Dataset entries
Start of Block

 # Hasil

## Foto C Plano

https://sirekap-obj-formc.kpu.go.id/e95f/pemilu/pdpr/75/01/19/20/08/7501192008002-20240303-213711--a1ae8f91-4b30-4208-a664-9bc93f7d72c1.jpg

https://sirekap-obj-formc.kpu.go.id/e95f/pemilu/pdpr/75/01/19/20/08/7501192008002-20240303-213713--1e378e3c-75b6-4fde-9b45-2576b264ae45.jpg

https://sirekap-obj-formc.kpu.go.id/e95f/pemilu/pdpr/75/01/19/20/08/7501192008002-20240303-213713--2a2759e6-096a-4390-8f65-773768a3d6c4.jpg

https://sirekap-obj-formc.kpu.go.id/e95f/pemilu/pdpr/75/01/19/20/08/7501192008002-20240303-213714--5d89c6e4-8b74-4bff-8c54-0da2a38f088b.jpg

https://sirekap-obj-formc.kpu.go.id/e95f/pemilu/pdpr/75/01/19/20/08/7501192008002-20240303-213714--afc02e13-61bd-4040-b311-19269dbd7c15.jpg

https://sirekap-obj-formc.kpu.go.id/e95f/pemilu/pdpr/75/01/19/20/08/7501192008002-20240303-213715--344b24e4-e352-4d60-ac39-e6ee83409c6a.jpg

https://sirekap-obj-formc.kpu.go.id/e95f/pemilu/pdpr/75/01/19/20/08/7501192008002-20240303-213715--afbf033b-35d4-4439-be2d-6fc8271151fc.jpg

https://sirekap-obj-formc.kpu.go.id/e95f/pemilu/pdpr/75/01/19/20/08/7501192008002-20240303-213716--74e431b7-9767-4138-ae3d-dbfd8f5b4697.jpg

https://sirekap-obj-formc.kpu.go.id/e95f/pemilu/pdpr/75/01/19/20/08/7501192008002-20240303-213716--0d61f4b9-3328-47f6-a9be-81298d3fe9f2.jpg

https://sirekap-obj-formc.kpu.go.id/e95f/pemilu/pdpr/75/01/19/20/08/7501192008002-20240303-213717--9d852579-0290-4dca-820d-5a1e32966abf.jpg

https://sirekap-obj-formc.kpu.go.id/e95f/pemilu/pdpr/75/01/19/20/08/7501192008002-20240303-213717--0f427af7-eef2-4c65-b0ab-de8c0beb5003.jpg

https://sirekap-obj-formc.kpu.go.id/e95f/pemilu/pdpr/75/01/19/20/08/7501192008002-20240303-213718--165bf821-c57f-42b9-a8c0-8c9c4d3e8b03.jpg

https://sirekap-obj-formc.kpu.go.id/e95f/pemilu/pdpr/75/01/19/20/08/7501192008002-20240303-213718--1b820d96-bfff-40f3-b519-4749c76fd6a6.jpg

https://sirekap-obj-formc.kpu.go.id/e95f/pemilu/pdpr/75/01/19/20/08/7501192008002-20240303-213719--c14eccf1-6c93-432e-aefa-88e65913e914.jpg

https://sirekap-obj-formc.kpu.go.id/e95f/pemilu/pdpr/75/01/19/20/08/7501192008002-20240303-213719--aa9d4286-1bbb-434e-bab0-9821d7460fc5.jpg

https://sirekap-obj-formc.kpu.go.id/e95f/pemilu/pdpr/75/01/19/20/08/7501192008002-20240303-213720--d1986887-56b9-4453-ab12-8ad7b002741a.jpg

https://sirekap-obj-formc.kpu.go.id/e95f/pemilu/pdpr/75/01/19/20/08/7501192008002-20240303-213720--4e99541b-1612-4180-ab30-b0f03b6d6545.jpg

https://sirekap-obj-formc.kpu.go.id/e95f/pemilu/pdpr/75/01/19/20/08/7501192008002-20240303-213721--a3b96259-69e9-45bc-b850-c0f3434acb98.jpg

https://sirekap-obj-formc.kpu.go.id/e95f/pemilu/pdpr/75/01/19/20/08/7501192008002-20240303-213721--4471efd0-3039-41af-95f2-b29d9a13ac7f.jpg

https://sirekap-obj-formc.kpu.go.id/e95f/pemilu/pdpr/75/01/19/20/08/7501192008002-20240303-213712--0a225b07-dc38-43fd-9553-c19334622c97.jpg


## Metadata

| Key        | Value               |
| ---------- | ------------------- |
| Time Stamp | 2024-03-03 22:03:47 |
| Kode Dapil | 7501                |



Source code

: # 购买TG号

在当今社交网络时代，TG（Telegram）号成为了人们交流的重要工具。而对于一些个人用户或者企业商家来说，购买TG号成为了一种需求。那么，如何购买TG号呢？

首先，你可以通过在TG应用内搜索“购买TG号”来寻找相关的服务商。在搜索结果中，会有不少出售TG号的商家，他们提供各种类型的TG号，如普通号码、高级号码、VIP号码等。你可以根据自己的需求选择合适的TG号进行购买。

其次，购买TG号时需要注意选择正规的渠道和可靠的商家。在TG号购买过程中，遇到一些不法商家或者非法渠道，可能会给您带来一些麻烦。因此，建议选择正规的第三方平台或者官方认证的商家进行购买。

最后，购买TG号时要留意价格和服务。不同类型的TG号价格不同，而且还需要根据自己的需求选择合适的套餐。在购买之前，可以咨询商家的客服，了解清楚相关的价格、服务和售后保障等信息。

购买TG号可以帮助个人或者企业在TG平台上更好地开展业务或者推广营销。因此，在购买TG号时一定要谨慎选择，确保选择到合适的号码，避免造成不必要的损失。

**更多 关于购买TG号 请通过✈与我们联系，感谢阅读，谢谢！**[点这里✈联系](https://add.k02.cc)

End of Block
Start of Block

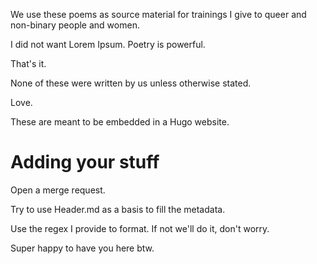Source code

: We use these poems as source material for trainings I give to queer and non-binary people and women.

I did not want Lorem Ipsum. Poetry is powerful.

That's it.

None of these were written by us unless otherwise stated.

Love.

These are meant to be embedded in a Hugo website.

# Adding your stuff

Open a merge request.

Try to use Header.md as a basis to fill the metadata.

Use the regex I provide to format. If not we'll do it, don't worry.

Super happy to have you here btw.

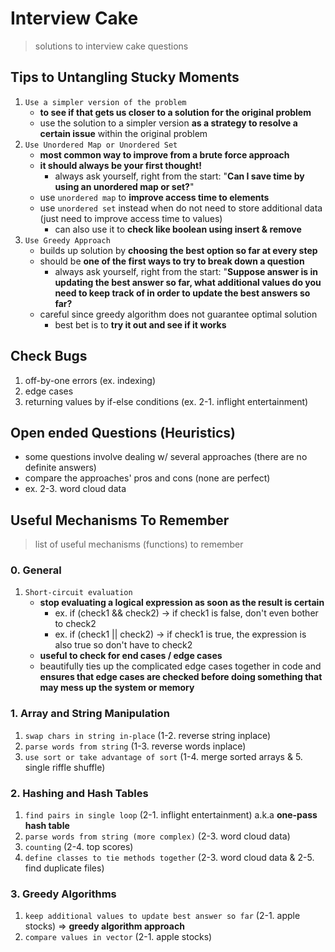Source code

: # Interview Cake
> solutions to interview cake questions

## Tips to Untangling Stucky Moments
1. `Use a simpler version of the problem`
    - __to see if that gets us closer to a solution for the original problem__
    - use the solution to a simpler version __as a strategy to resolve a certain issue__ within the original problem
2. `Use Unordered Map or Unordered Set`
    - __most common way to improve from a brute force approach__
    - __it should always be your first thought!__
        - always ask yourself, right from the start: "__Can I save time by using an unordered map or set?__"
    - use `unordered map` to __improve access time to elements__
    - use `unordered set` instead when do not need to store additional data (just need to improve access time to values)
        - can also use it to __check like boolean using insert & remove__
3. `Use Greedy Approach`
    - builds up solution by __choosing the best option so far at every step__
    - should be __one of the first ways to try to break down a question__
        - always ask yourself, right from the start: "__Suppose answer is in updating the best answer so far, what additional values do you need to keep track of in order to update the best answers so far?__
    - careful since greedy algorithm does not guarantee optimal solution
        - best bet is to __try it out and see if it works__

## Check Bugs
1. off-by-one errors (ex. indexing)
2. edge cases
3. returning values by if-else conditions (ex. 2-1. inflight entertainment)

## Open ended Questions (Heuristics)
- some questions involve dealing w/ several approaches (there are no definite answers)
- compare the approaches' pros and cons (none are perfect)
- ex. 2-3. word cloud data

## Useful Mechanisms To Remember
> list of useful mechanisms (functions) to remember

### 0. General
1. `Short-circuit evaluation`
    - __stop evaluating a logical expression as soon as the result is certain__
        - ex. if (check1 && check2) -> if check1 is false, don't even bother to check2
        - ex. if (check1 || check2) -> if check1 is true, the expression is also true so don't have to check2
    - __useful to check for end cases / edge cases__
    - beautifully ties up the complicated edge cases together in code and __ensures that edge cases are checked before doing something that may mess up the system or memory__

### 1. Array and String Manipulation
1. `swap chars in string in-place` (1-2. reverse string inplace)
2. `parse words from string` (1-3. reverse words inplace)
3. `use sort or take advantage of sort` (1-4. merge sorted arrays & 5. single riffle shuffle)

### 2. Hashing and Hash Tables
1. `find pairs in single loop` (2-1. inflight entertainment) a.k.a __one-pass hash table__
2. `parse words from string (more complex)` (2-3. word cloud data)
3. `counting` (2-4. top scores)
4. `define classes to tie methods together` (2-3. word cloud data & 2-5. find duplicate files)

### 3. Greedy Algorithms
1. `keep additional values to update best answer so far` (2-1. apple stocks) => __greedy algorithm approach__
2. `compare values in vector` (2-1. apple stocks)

End of Block
Start of Block

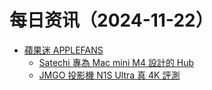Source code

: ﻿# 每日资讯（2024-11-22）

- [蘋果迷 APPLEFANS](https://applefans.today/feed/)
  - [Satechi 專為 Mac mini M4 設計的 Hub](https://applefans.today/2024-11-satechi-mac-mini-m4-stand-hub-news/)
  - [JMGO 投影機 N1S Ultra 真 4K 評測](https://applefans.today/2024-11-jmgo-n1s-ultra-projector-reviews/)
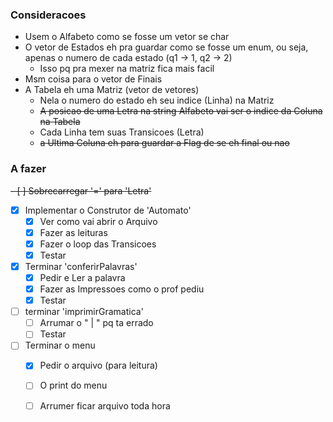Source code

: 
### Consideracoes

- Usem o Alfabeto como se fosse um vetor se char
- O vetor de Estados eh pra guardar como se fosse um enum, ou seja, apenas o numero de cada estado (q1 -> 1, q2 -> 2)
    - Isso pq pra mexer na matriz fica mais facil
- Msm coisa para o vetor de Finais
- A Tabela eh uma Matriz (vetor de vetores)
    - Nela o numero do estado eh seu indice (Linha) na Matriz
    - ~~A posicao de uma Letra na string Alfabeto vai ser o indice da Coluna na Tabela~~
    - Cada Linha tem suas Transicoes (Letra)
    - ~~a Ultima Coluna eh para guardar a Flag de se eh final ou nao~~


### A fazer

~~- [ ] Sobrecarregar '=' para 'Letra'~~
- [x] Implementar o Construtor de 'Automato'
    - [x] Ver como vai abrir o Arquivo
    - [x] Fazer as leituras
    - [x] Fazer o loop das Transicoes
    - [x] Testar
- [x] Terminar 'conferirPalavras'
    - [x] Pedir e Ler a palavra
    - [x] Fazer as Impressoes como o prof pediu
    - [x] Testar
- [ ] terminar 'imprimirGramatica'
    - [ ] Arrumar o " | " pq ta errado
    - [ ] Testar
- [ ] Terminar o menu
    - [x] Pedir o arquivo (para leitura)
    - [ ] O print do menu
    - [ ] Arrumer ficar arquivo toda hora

End of Block

• **Action item**: When you reach the line with "- A Tabela eh uma Matriz (vetor de vetores)" in the records above, start writing out lines exactly, and stop once the line with "- [x] Fazer as leituras" has been written; include nothing else.

• **Task result**:
- A Tabela eh uma Matriz (vetor de vetores)
    - Nela o numero do estado eh seu indice (Linha) na Matriz
    - ~~A posicao de uma Letra na string Alfabeto vai ser o indice da Coluna na Tabela~~
    - Cada Linha tem suas Transicoes (Letra)
    - ~~a Ultima Coluna eh para guardar a Flag de se eh final ou nao~~


### A fazer

~~- [ ] Sobrecarregar '=' para 'Letra'~~
- [x] Implementar o Construtor de 'Automato'
    - [x] Ver como vai abrir o Arquivo
    - [x] Fazer as leituras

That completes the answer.